Industry News
Buncefield Oil depot fire Disaster Recovery Aftermath
Following the Buncefield oil depot fire in Hemel Hempstead, document management and imaging company Version One has researched the views of Finance Directors from 100 UK organisations.According to Version One, the purpose of the research was to discover whether their businesses could survive the total destruction of all hard-copy business documents, such as invoices, purchase orders, statements, payroll, despatch notes and other forms of paper documentation.
30% of finance directors surveyed said that they would never recover if their paper business documents were destroyed by a fire, flood or terrorist attack.
32% of organisations said they would take at least a year to recover. The remaining 38% said it would take about six months to recover, despite 60% of organisations claiming to have business continuity plans in place.
Version One said that the financial cost of all business documents 'going up in smoke' was also significant. All organisations would incur some financial cost with 45% incurring at least £50,000. 32% of organisations would incur between £100,000 and £800,000 and 15% would have financial costs of more than £1 million!
Key concerns by organisations (if all paper documents were destroyed) include 'critical documents would be lost forever', 'there would be legal and VAT implications' and 'the business would lose SOX compliance'.

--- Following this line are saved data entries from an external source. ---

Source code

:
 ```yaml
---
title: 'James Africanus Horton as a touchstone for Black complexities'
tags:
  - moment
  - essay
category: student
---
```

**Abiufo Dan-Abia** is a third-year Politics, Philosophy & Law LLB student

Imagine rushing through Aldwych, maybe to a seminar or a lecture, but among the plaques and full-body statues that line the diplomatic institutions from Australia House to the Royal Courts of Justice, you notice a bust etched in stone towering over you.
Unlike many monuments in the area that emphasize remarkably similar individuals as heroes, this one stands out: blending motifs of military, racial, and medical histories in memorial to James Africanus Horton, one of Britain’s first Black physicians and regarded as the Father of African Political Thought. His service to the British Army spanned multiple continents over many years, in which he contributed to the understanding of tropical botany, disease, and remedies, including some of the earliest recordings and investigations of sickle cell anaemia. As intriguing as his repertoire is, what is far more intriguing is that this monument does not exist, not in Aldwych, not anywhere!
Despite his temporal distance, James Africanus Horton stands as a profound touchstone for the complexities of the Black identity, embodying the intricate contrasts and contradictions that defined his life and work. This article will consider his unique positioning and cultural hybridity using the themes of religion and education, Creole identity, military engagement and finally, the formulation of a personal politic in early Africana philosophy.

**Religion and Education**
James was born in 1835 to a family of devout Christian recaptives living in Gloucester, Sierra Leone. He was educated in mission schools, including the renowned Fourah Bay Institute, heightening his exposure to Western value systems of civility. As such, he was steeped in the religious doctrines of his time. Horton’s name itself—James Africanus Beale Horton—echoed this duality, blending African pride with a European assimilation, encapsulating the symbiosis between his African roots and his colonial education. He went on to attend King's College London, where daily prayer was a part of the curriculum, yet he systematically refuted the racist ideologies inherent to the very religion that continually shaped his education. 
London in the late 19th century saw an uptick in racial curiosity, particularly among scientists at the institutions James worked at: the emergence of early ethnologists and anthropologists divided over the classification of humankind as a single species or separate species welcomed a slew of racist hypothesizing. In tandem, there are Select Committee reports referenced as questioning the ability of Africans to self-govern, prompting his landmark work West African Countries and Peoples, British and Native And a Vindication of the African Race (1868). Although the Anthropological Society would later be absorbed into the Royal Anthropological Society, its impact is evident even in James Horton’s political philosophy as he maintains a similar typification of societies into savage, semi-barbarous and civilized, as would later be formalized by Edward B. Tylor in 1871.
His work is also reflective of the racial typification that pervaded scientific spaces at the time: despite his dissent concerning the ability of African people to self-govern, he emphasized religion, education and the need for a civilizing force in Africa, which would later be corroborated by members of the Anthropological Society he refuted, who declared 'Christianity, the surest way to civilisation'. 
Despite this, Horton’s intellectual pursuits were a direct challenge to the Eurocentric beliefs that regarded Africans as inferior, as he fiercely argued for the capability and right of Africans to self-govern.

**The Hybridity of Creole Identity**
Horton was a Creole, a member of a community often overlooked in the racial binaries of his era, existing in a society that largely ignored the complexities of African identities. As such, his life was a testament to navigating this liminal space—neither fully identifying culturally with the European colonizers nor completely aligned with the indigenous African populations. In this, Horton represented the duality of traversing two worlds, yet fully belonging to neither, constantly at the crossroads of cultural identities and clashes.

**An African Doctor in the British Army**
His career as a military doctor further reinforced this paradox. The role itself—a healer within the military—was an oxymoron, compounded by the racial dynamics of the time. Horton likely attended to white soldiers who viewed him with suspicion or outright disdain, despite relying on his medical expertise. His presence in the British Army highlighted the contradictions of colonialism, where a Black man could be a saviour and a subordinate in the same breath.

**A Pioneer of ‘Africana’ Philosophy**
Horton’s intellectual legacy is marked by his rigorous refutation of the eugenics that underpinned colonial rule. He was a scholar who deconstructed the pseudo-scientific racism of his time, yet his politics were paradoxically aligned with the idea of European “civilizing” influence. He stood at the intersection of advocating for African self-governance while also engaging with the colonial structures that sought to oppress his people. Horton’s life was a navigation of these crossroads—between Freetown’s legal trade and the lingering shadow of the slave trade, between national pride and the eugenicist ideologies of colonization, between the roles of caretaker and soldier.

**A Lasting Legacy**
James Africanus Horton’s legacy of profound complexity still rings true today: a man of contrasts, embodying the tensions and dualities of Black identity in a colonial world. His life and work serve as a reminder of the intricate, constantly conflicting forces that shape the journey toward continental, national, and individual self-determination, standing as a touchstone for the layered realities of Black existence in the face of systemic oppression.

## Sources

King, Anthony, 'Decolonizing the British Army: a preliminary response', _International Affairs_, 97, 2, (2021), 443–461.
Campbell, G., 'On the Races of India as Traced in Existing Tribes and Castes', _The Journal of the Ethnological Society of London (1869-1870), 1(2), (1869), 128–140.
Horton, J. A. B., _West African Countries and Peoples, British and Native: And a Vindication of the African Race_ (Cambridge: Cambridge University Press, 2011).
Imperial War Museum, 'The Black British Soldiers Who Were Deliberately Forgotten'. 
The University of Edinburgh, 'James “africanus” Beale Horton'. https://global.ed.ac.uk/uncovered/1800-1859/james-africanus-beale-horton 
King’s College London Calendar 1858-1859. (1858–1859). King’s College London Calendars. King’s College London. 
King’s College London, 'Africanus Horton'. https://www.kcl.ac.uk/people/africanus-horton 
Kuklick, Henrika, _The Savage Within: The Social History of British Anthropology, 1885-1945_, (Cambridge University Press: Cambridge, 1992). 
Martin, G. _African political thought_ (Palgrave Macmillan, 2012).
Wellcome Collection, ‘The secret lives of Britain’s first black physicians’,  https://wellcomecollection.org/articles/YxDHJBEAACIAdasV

In addition, some organisations stated that the destruction of all its hard-copy documents would:
- Cause the business to go under
- Be catastrophic
- Be a nightmare
- Result in redundancies
- Make it virtually impossible to chase debt
"This highlights the complete absence of measures organisations are taking to ensure business continuity" commented Tony Bray, director at Version One. "Many organisations think disasters such as the devastating fire at Buncefield just won't happen to them." Bray said such a mentality was extremely alarming. "The only way organisations can ensure all business documents are protected in the event of a fire or flood, is by electronically storing all documentation from invoices and purchase orders through to despatch notes and technical drawings as well as keeping back-up copies off-site" he added. "Not only is electronically storing all incoming and outgoing documents common sense from a business continuity point of view, it also saves significant amounts of time, money and storage space."